### Extracted records

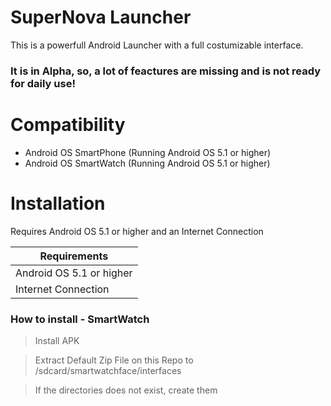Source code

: # SuperNova Launcher

This is a powerfull Android Launcher with a full costumizable interface.

### It is in Alpha, so, a lot of feactures are missing and is not ready for daily use!

# Compatibility
  - Android OS SmartPhone (Running Android OS 5.1 or higher)
  - Android OS SmartWatch (Running Android OS 5.1 or higher)

# Installation

Requires Android OS 5.1 or higher and an Internet Connection

| Requirements |
| ------ |
| Android OS 5.1 or higher |
| Internet Connection |

### How to install - SmartWatch

> Install APK

> Extract Default Zip File on this Repo to /sdcard/smartwatchface/interfaces

> If the directories does not exist, create them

######

Return the number of lines containing the word "Launcher" in these records, with no additional output.

2